Occidental Petroleum, the energy and chemical giant, picked up Phibro for just $250m, which many market observers have described as "a pittance" considering the profits it once netted the bank. That said, the sale is not exactly a surprise given Citi's political and economic situation: a troubled bank propped up by the US taxpayer, an obligation to pay star trader Andrew Hall a whopping bonus of $100m, and a government that has executive pay firmly in its sights. Not exactly peaches and roses for the folks at Citi. So, to be fair to their embattled CEO Vikram Pandit, the pressure to hive off Phibro was so overwhelming that to do otherwise would have been untenable.
It's not actually the sale of Phibro that's alarming, as it was undeniably a forced hand, but rather the political machinations that promoted the sale. We all know the era of light touch regulation is behind us but politics and economics don't often make good bedfellows. In a fiery research note from Rochdale Securities' Richard Bove, dramatically titled "Socialism in Action", he argues that the sale does not make good business sense. Bove says the decision was not in the interest of the Citigroup shareholders and "also sets the pattern of what may prove to be a series of similar actions by other banks reacting to the government takeover of the banking industry." It's this aspect, rather than his socialist rant, that's of note and as FT's Alphaville concludes: "the regulatory environment for banks, and the government's tolerance for the high-risk, high-reward model of years past, is changing and not necessarily in what some bank-shareholders see as their interests."
The whole affair also throws the spotlight on the world of commodities trading and the growing band of non-financial players, including producers, dedicated commodity trading houses and utilities, who play an increasingly influential role in the energy trading markets. Many of these companies can dominate sectors of the energy markets, derivative as well as physical, without the same transparency and scrutiny that a bank is under.

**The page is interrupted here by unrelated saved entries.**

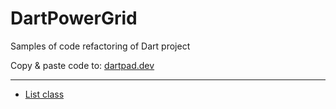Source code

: # DartPowerGrid
Samples of code refactoring of Dart project


Copy & paste code to: [dartpad.dev](https://dartpad.dev)



-----


* [List<E> class](https://api.dart.dev/stable/2.12.2/dart-core/List-class.html)
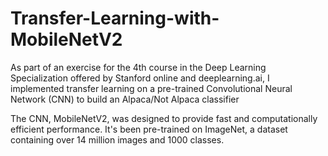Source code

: # Transfer-Learning-with-MobileNetV2


As part of an exercise for the 4th course in the Deep Learning Specialization offered by Stanford online and deeplearning.ai, I implemented transfer learning on a pre-trained Convolutional Neural Network (CNN) to build an Alpaca/Not Alpaca classifier

The CNN, MobileNetV2, was designed to provide fast and computationally efficient performance. It's been pre-trained on ImageNet, a dataset containing over 14 million images and 1000 classes.

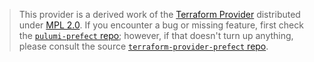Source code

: > This provider is a derived work of the [Terraform Provider](https://github.com/prefecthq/terraform-provider-prefect)
> distributed under [MPL 2.0](https://www.mozilla.org/en-US/MPL/2.0/). If you encounter a bug or missing feature,
> first check the [`pulumi-prefect` repo](https://github.com/ru5j4r0/pulumi-prefect/issues); however, if that doesn't turn up anything,
> please consult the source [`terraform-provider-prefect` repo](https://github.com/prefecthq/terraform-provider-prefect/issues).
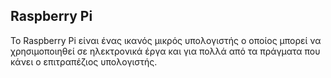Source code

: ## Raspberry Pi

Το Raspberry Pi είναι ένας ικανός μικρός υπολογιστής ο οποίος μπορεί να χρησιμοποιηθεί σε ηλεκτρονικά έργα και για πολλά από τα πράγματα που κάνει ο επιτραπέζιος υπολογιστής.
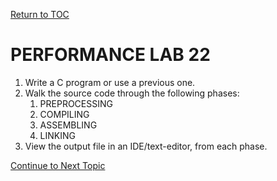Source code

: <a href="https://github.com/CyberTrainingUSAF/05-C-Programming/blob/master/00-Table-of-Contents.md" rel="Return to TOC"> Return to TOC </a>

# PERFORMANCE LAB 22

1. Write a C program or use a previous one.
2. Walk the source code through the following phases:
    1. PREPROCESSING
    2. COMPILING
    3. ASSEMBLING
    4. LINKING
3. View the output file in an IDE/text-editor, from each phase.

<a href="https://github.com/CyberTrainingUSAF/05-C-Programming/blob/master/09_C_compiler/03_manual_linking.md" rel="Continue to Next Topoic"> Continue to Next Topic </a>
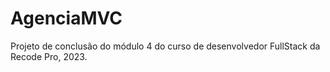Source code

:# AgenciaMVC
Projeto de conclusão do módulo 4 do curso de desenvolvedor FullStack da Recode Pro, 2023.
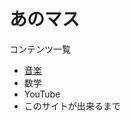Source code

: あのマス
==

コンテンツ一覧
* [音楽](https://anomath.github.io/AnoMath/music/theory_of_the_speed_of_sounds)
* 数学
* YouTube
* このサイトが出来るまで
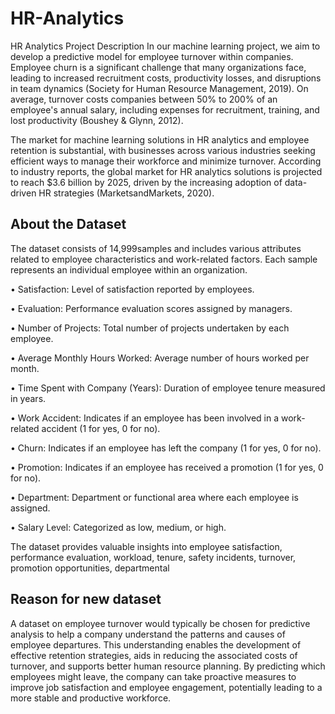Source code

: # HR-Analytics
HR Analytics
Project Description
In our machine learning project, we aim to develop a predictive model for employee turnover within companies. Employee churn is a significant challenge that many organizations face, leading to increased recruitment costs, productivity losses, and disruptions in team dynamics (Society for Human Resource Management, 2019). On average, turnover costs companies between 50% to 200% of an employee's annual salary, including expenses for recruitment, training, and lost productivity (Boushey & Glynn, 2012).

The market for machine learning solutions in HR analytics and employee retention is substantial, with businesses across various industries seeking efficient ways to manage their workforce and minimize turnover. According to industry reports, the global market for HR analytics solutions is projected to reach $3.6 billion by 2025, driven by the increasing adoption of data-driven HR strategies (MarketsandMarkets, 2020).

## About the Dataset
The dataset consists of 14,999samples and includes various attributes related to employee characteristics and work-related factors. Each sample represents an individual employee within an organization.

• Satisfaction: Level of satisfaction reported by employees.

• Evaluation: Performance evaluation scores assigned by managers.

• Number of Projects: Total number of projects undertaken by each employee.

• Average Monthly Hours Worked: Average number of hours worked per month.

• Time Spent with Company (Years): Duration of employee tenure measured in years.

• Work Accident: Indicates if an employee has been involved in a work-related accident (1 for yes, 0 for no).

• Churn: Indicates if an employee has left the company (1 for yes, 0 for no).

• Promotion: Indicates if an employee has received a promotion (1 for yes, 0 for no).

• Department: Department or functional area where each employee is assigned.

• Salary Level: Categorized as low, medium, or high.

The dataset provides valuable insights into employee satisfaction, performance evaluation, workload, tenure, safety incidents, turnover, promotion opportunities, departmental

## Reason for new dataset
A dataset on employee turnover would typically be chosen for predictive analysis to help a company understand the patterns and causes of employee departures. This understanding enables the development of effective retention strategies, aids in reducing the associated costs of turnover, and supports better human resource planning. By predicting which employees might leave, the company can take proactive measures to improve job satisfaction and employee engagement, potentially leading to a more stable and productive workforce.


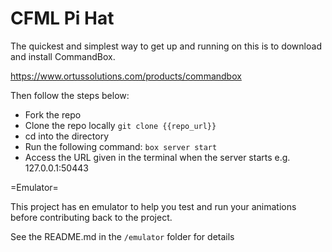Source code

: CFML Pi Hat
===========

The quickest and simplest way to get up and running on this is to download and install CommandBox.

https://www.ortussolutions.com/products/commandbox

Then follow the steps below:

* Fork the repo
* Clone the repo locally <code>git clone {{repo_url}}</code>
* cd into the directory
* Run the following command: <code>box server start</code>
* Access the URL given in the terminal when the server starts e.g. 127.0.0.1:50443

=Emulator=

This project has en emulator to help you test and run your animations before contributing back to the project.

See the README.md in the <code>/emulator</code> folder for details

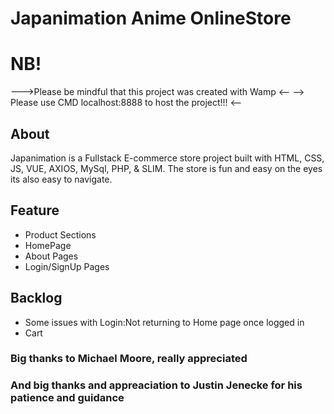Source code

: <h1>Japanimation Anime OnlineStore</h1>

<h1>NB!</h1>
--->Please be mindful that this project was created with Wamp <--
--> Please use CMD localhost:8888 to host the project!!! <--

<h2>About</h2>
<p>Japanimation is a Fullstack E-commerce store project built with HTML, CSS, JS, VUE, AXIOS, MySql, PHP, & SLIM. The store is fun and easy on the eyes its also easy to navigate.</p>

<h2>Feature</h2>
<ul>
<li>Product Sections</li>
<li>HomePage</li>
<li>About Pages</li>
<li>Login/SignUp Pages</li>
</ul>

<h2>Backlog</h2>
<ul>
<li>Some issues with Login:Not returning to Home page once logged in</li>
<li>Cart</li>
</ul>

<h3>Big thanks to Michael Moore, really appreciated</h3>
<h3>And big thanks and appreaciation to Justin Jenecke for his patience and guidance</h3>
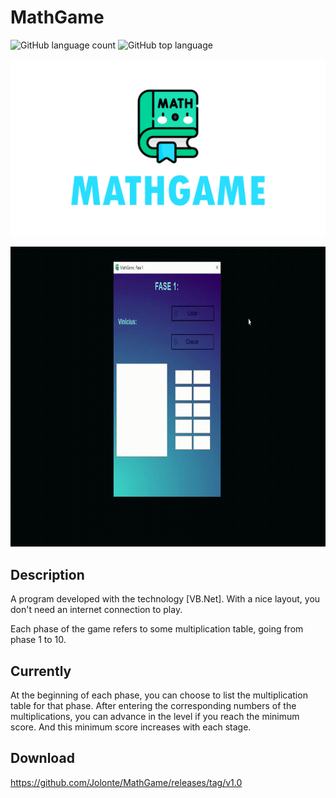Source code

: # MathGame
![GitHub language count](https://img.shields.io/github/languages/count/Jolonte/MathGame)
![GitHub top language](https://img.shields.io/github/languages/top/Jolonte/MathGame)

<p align="center">
  <img width="600" src="assets/to_readme/splashtogithub.png"
</p>

<p align="center">
  <img width="800" height="480" src="assets/to_readme/mathgame_git.gif"
</p>

## Description
A program developed with the technology [VB.Net]. With a nice layout, you don't need an internet connection to play.
  
Each phase of the game refers to some multiplication table, going from phase 1 to 10.
  
## Currently 
At the beginning of each phase, you can choose to list the multiplication table for that phase. After entering the corresponding numbers of the multiplications, you can advance in the level if you reach the minimum score. And this minimum score increases with each stage.
  
## Download
https://github.com/Jolonte/MathGame/releases/tag/v1.0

Occidental's purchase of Phibro is illustrative of a wider shift in the commodities business and as the FT describes: "the latest episode in an exodus of specialised commodity trading talent from banks coping with greater government say over compensation." After all, why stay at an investment bank and face the constant ire of regulators when you can quietly trade elsewhere and continue to pick up huge pay packages. The FT says that "we live in Financial Times" – more like strange times if you ask me.
JS
Thursday, October 8, 2009
Old age isn't so bad when you consider the alternative
George Osborne's proposals on raising the state pension age have helped bring the longevity issue into sharper focus this week, and not before time. An interesting feature of the general reaction to Mr Osborne's comments is the relative equanimity with which the idea has been greeted – even The Guardian approved.
The state pension age has remained unchanged (at 65 for men and, at the moment, 60 for women) since the 1940's. Given that average life expectancy has been increasing by some two years every decade since then, it seems ludicrous that pension ages have failed to keep track. Even allowing for some quite extreme regional variations (figures from Punter Southall show male life expectancy is nearly 84 in Kensington and Chelsea, but only 70 in Glasgow), neither the demographics nor the economics add up.
Clearly, and regardless of who wins next year's election, this will have to change. Post-war UK births peaked at just over one million in 1964. Put another way, more Britons are celebrating their 45th birthday this year than any other age. As a member of that particular cohort, I have to say you'd be hard pressed to find a finer, more upstanding body of men and women. But if all of us retire in 2029, our creaking pension system – already severely stretched – could be brought to its arthritic knees.
So maybe the best way to look at this is, as Hamish Mcrae wrote in yesterday's Independent, to embrace the fact that we are an ageing society, and recognise that "countries that adapt well to ageing, which is happening to every society in the developed world, will become richer, healthier, better balanced and in all probability happier communities than those that fail to tackle an inevitable and indeed welcome feature of this century."
AF
The state pension age has remained unchanged (at 65 for men and, at the moment, 60 for women) since the 1940's. Given that average life expectancy has been increasing by some two years every decade since then, it seems ludicrous that pension ages have failed to keep track. Even allowing for some quite extreme regional variations (figures from Punter Southall show male life expectancy is nearly 84 in Kensington and Chelsea, but only 70 in Glasgow), neither the demographics nor the economics add up.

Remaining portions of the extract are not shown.